◆ **Record extracts**:
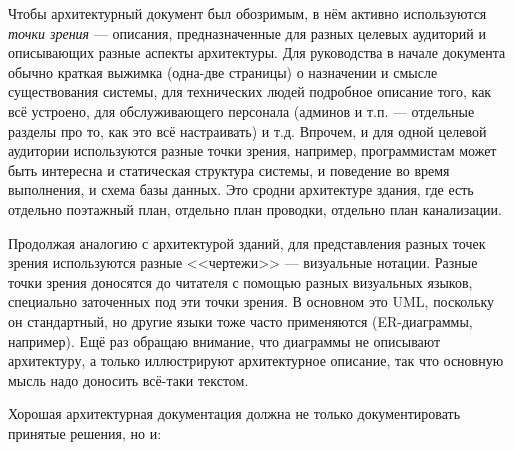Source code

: \documentclass{../mcstext}
\begin{document}
Чтобы архитектурный документ был обозримым, в нём активно используются \emph{точки зрения} --- описания, предназначенные для разных целевых аудиторий и описывающих разные аспекты архитектуры. Для руководства в начале документа обычно краткая выжимка (одна-две страницы) о назначении и смысле существования системы, для технических людей подробное описание того, как всё устроено, для обслуживающего персонала (админов и т.п. --- отдельные разделы про то, как это всё настраивать) и т.д. Впрочем, и для одной целевой аудитории используются разные точки зрения, например, программистам может быть интересна и статическая структура системы, и поведение во время выполнения, и схема базы данных. Это сродни архитектуре здания, где есть отдельно поэтажный план, отдельно план проводки, отдельно план канализации.

Продолжая аналогию с архитектурой зданий, для представления разных точек зрения используются разные <<чертежи>> --- визуальные нотации. Разные точки зрения доносятся до читателя с помощью разных визуальных языков, специально заточенных под эти точки зрения. В основном это UML, поскольку он стандартный, но другие языки тоже часто применяются (ER-диаграммы, например). Ещё раз обращаю внимание, что диаграммы не описывают архитектуру, а только иллюстрируют архитектурное описание, так что основную мысль надо доносить всё-таки текстом.

Хорошая архитектурная документация должна не только документировать принятые решения, но и:
\end{document}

◆ **Exercise instructions**: Without the pictures, print all of the records exactly.

◆ **Expected answer**:
Source code

: \documentclass{../mcstext}
\begin{document}
Чтобы архитектурный документ был обозримым, в нём активно используются \emph{точки зрения} --- описания, предназначенные для разных целевых аудиторий и описывающих разные аспекты архитектуры. Для руководства в начале документа обычно краткая выжимка (одна-две страницы) о назначении и смысле существования системы, для технических людей подробное описание того, как всё устроено, для обслуживающего персонала (админов и т.п. --- отдельные разделы про то, как это всё настраивать) и т.д. Впрочем, и для одной целевой аудитории используются разные точки зрения, например, программистам может быть интересна и статическая структура системы, и поведение во время выполнения, и схема базы данных. Это сродни архитектуре здания, где есть отдельно поэтажный план, отдельно план проводки, отдельно план канализации.

Продолжая аналогию с архитектурой зданий, для представления разных точек зрения используются разные <<чертежи>> --- визуальные нотации. Разные точки зрения доносятся до читателя с помощью разных визуальных языков, специально заточенных под эти точки зрения. В основном это UML, поскольку он стандартный, но другие языки тоже часто применяются (ER-диаграммы, например). Ещё раз обращаю внимание, что диаграммы не описывают архитектуру, а только иллюстрируют архитектурное описание, так что основную мысль надо доносить всё-таки текстом.

Хорошая архитектурная документация должна не только документировать принятые решения, но и:
\end{document}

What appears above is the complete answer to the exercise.